*** PROVIDED DATA ***

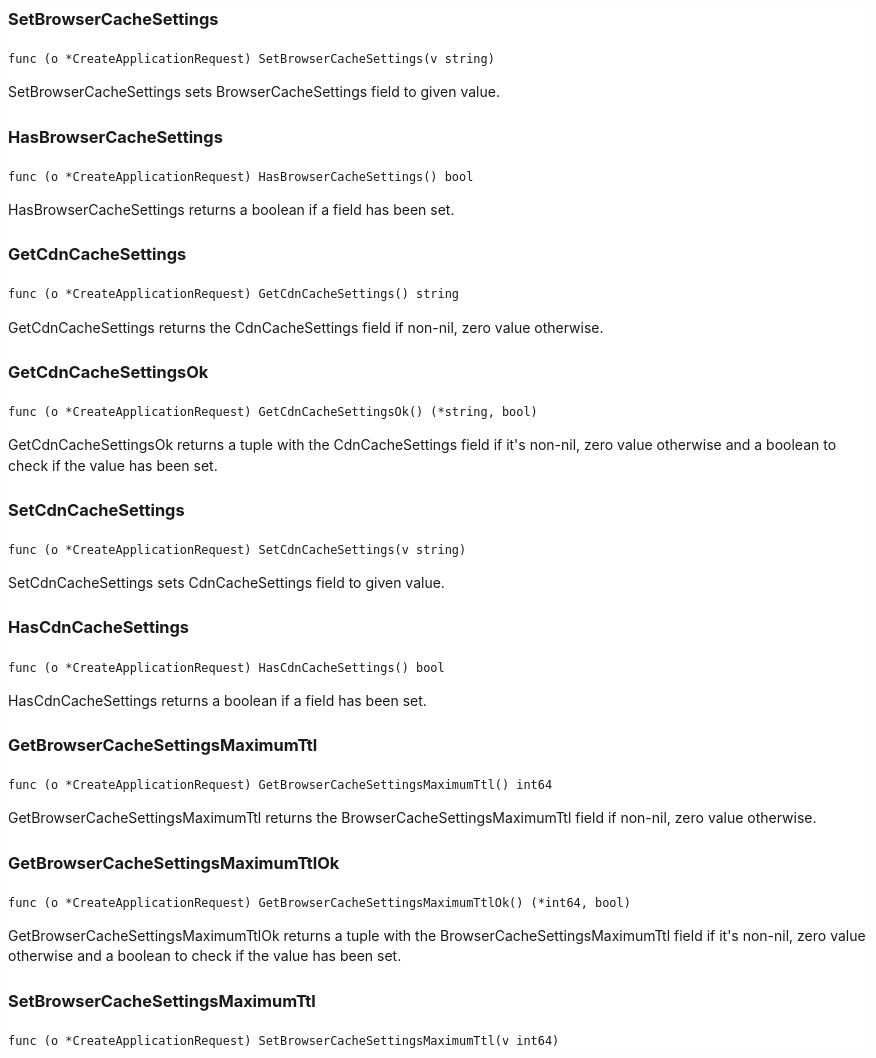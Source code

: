 ### SetBrowserCacheSettings

`func (o *CreateApplicationRequest) SetBrowserCacheSettings(v string)`

SetBrowserCacheSettings sets BrowserCacheSettings field to given value.

### HasBrowserCacheSettings

`func (o *CreateApplicationRequest) HasBrowserCacheSettings() bool`

HasBrowserCacheSettings returns a boolean if a field has been set.

### GetCdnCacheSettings

`func (o *CreateApplicationRequest) GetCdnCacheSettings() string`

GetCdnCacheSettings returns the CdnCacheSettings field if non-nil, zero value otherwise.

### GetCdnCacheSettingsOk

`func (o *CreateApplicationRequest) GetCdnCacheSettingsOk() (*string, bool)`

GetCdnCacheSettingsOk returns a tuple with the CdnCacheSettings field if it's non-nil, zero value otherwise
and a boolean to check if the value has been set.

### SetCdnCacheSettings

`func (o *CreateApplicationRequest) SetCdnCacheSettings(v string)`

SetCdnCacheSettings sets CdnCacheSettings field to given value.

### HasCdnCacheSettings

`func (o *CreateApplicationRequest) HasCdnCacheSettings() bool`

HasCdnCacheSettings returns a boolean if a field has been set.

### GetBrowserCacheSettingsMaximumTtl

`func (o *CreateApplicationRequest) GetBrowserCacheSettingsMaximumTtl() int64`

GetBrowserCacheSettingsMaximumTtl returns the BrowserCacheSettingsMaximumTtl field if non-nil, zero value otherwise.

### GetBrowserCacheSettingsMaximumTtlOk

`func (o *CreateApplicationRequest) GetBrowserCacheSettingsMaximumTtlOk() (*int64, bool)`

GetBrowserCacheSettingsMaximumTtlOk returns a tuple with the BrowserCacheSettingsMaximumTtl field if it's non-nil, zero value otherwise
and a boolean to check if the value has been set.

### SetBrowserCacheSettingsMaximumTtl

`func (o *CreateApplicationRequest) SetBrowserCacheSettingsMaximumTtl(v int64)`
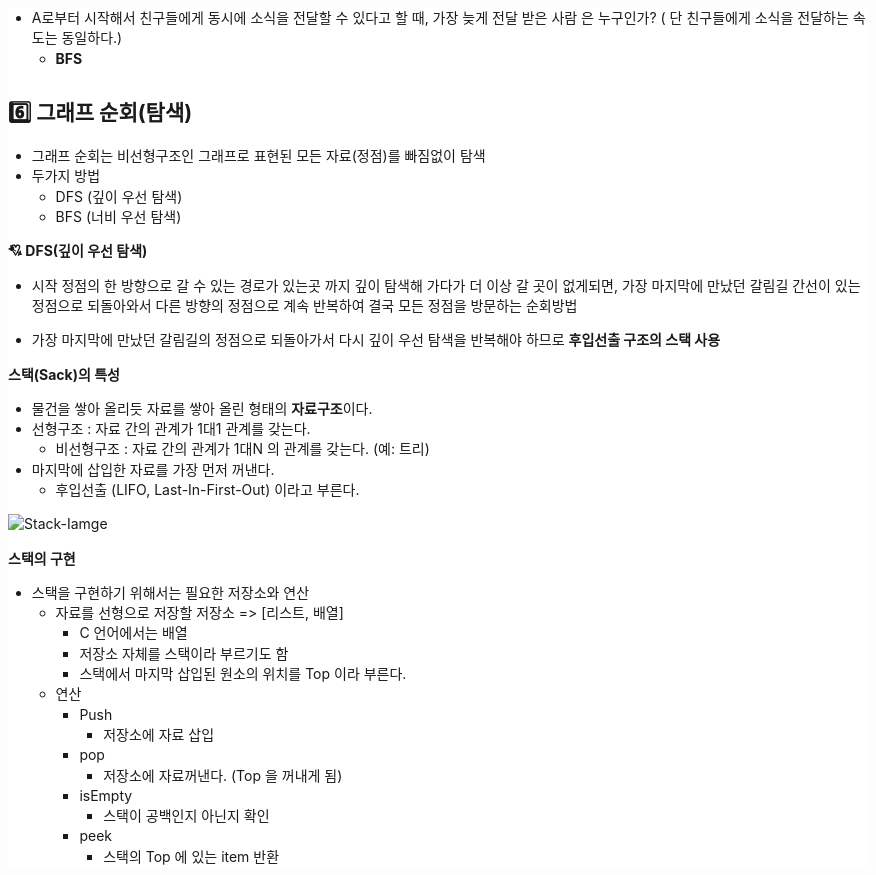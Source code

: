 

- A로부터 시작해서 친구들에게 동시에 소식을 전달할 수 있다고 할 때, 가장 늦게 전달 받은 사람
  은 누구인가? ( 단 친구들에게 소식을 전달하는 속도는 동일하다.)
  - **BFS**





## **:six: 그래프 순회(탐색)**

- 그래프 순회는 비선형구조인 그래프로 표현된 모든 자료(정점)를 빠짐없이 탐색
- 두가지 방법
  - DFS (깊이 우선 탐색)
  - BFS (너비 우선 탐색)



**:cupid: DFS(깊이 우선 탐색)**

- 시작 정점의 한 방향으로 갈 수 있는 경로가 있는곳 까지 깊이 탐색해 가다가
  더 이상 갈 곳이 없게되면, 가장 마지막에 만났던 갈림길 간선이 있는 정점으로 되돌아와서
  다른 방향의 정점으로 계속 반복하여 결국 모든 정점을 방문하는 순회방법



- 가장 마지막에 만났던 갈림길의 정점으로 되돌아가서 다시 깊이 우선 탐색을 반복해야 하므로
  **후입선출 구조의 스택 사용**



**스택(Sack)의 특성**

- 물건을 쌓아 올리듯 자료를 쌓아 올린 형태의 **자료구조**이다.
- 선형구조 : 자료 간의 관계가 1대1 관계를 갖는다.
  - 비선형구조 : 자료 간의 관계가 1대N 의 관계를 갖는다. (예: 트리)
- 마지막에 삽입한 자료를 가장 먼저 꺼낸다.
  - 후입선출 (LIFO, Last-In-First-Out) 이라고 부른다.

![Stack-Iamge](https://postfiles.pstatic.net/20150101_279/javaking75_1420055835323ksqfQ_JPEG/Stack.jpg?type=w2)



**스택의 구현**

- 스택을 구현하기 위해서는 필요한 저장소와 연산
  - 자료를 선형으로 저장할 저장소 => [리스트, 배열]
    - C 언어에서는 배열
    - 저장소 자체를 스택이라 부르기도 함
    - 스택에서 마지막 삽입된 원소의 위치를 Top 이라 부른다.
  - 연산
    - Push
      - 저장소에 자료 삽입
    - pop
      - 저장소에 자료꺼낸다. (Top 을 꺼내게 됨)
    - isEmpty
      - 스택이 공백인지 아닌지 확인
    - peek
      - 스택의 Top 에 있는 item 반환

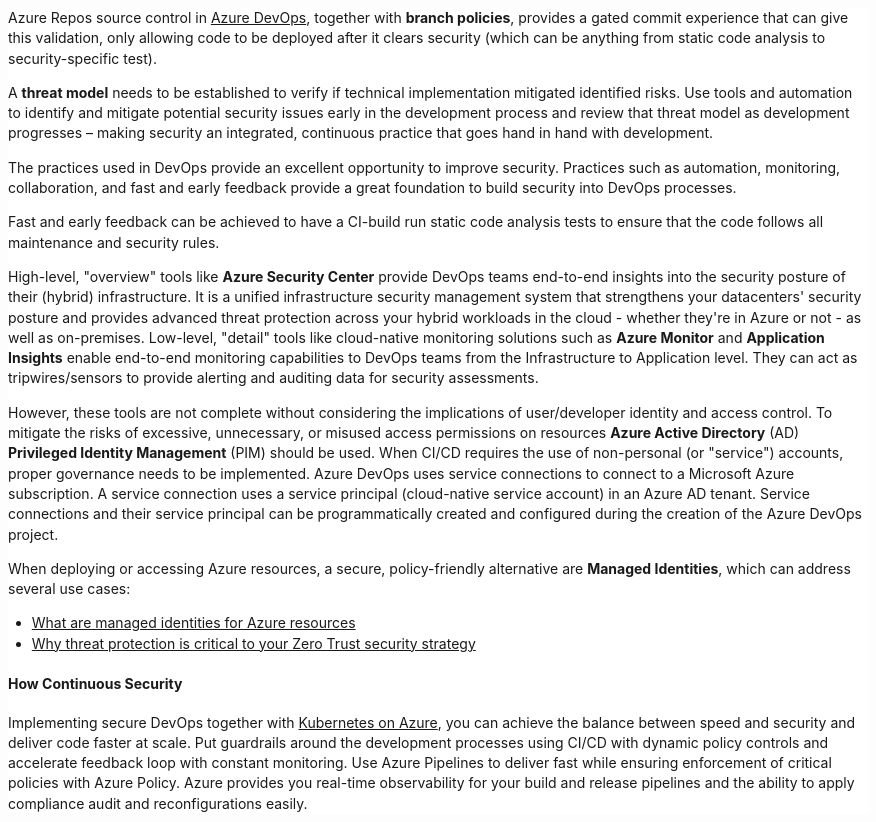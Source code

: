 Azure Repos source control in [Azure DevOps](https://azure.microsoft.com/en-us/solutions/devops/), together with **branch policies**, provides a gated commit experience that can give this validation, only allowing code to be deployed after it clears security (which can be anything from static code analysis to security-specific test).

A **threat model** needs to be established to verify if technical implementation mitigated identified risks. Use tools and automation to identify and mitigate potential security issues early in the development process and review that threat model as development progresses – making security an integrated, continuous practice that goes hand in hand with development.

The practices used in DevOps provide an excellent opportunity to improve security. Practices such as automation, monitoring, collaboration, and fast and early feedback provide a great foundation to build security into DevOps processes.

Fast and early feedback can be achieved to have a CI-build run static code analysis tests to ensure that the code follows all maintenance and security rules.

High-level, "overview" tools like **Azure Security Center** provide DevOps teams end-to-end insights into the security posture of their (hybrid) infrastructure. It is a unified infrastructure security management system that strengthens your datacenters' security posture and provides advanced threat protection across your hybrid workloads in the cloud - whether they're in Azure or not - as well as on-premises. Low-level, "detail" tools like cloud-native monitoring solutions such as **Azure Monitor** and **Application Insights** enable end-to-end monitoring capabilities to DevOps teams from the Infrastructure to Application level. They can act as tripwires/sensors to provide alerting and auditing data for security assessments.

However, these tools are not complete without considering the implications of user/developer identity and access control. To mitigate the risks of excessive, unnecessary, or misused access permissions on resources **Azure Active Directory** (AD) **Privileged Identity Management** (PIM) should be used. When CI/CD requires the use of non-personal (or "service") accounts, proper governance needs to be implemented. Azure DevOps uses service connections to connect to a Microsoft Azure subscription. A service connection uses a service principal (cloud-native service account) in an Azure AD tenant. Service connections and their service principal can be programmatically created and configured during the creation of the Azure DevOps project.

When deploying or accessing Azure resources, a secure, policy-friendly alternative are **Managed Identities**, which can address several use cases:

* [What are managed identities for Azure resources](https://docs.microsoft.com/en-us/azure/active-directory/managed-identities-azure-resources/overview)
* [Why threat protection is critical to your Zero Trust security strategy](https://www.microsoft.com/security/blog/2021/02/08/why-threat-protection-is-critical-to-your-zero-trust-security-strategy/)
 
#### How Continuous Security

Implementing secure DevOps together with [Kubernetes on Azure](https://azure.microsoft.com/en-us/services/kubernetes-service/), you can achieve the balance between speed and security and deliver code faster at scale. Put guardrails around the development processes using CI/CD with dynamic policy controls and accelerate feedback loop with constant monitoring. Use Azure Pipelines to deliver fast while ensuring enforcement of critical policies with Azure Policy. Azure provides you real-time observability for your build and release pipelines and the ability to apply compliance audit and reconfigurations easily.
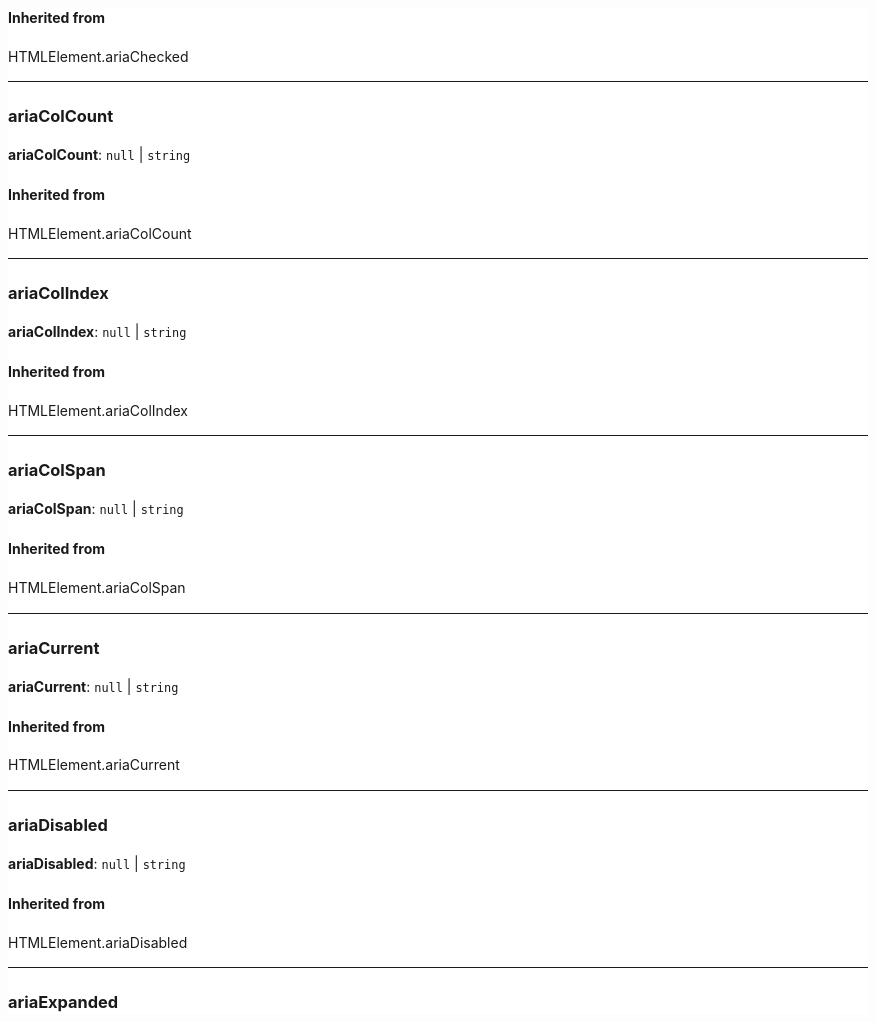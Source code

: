 #### Inherited from

HTMLElement.ariaChecked

***

### ariaColCount

**ariaColCount**: `null` | `string`

#### Inherited from

HTMLElement.ariaColCount

***

### ariaColIndex

**ariaColIndex**: `null` | `string`

#### Inherited from

HTMLElement.ariaColIndex

***

### ariaColSpan

**ariaColSpan**: `null` | `string`

#### Inherited from

HTMLElement.ariaColSpan

***

### ariaCurrent

**ariaCurrent**: `null` | `string`

#### Inherited from

HTMLElement.ariaCurrent

***

### ariaDisabled

**ariaDisabled**: `null` | `string`

#### Inherited from

HTMLElement.ariaDisabled

***

### ariaExpanded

*** End of PROVIDED DATA ***

◆ WHAT IS BEING ASKED: In the records above, find the line with "- 스택에서 마지막 삽입된 원소의 위치를 Top 이라 부른다." and the line with "to security-specific test).", then restate word for word only those two lines and all lines between, omitting pictures.

◆ FINISHED TASK:
    - 스택에서 마지막 삽입된 원소의 위치를 Top 이라 부른다.
  - 연산
    - Push
      - 저장소에 자료 삽입
    - pop
      - 저장소에 자료꺼낸다. (Top 을 꺼내게 됨)
    - isEmpty
      - 스택이 공백인지 아닌지 확인
    - peek
      - 스택의 Top 에 있는 item 반환

Source code

: Azure Repos source control in [Azure DevOps](https://azure.microsoft.com/en-us/solutions/devops/), together with **branch policies**, provides a gated commit experience that can give this validation, only allowing code to be deployed after it clears security (which can be anything from static code analysis to security-specific test).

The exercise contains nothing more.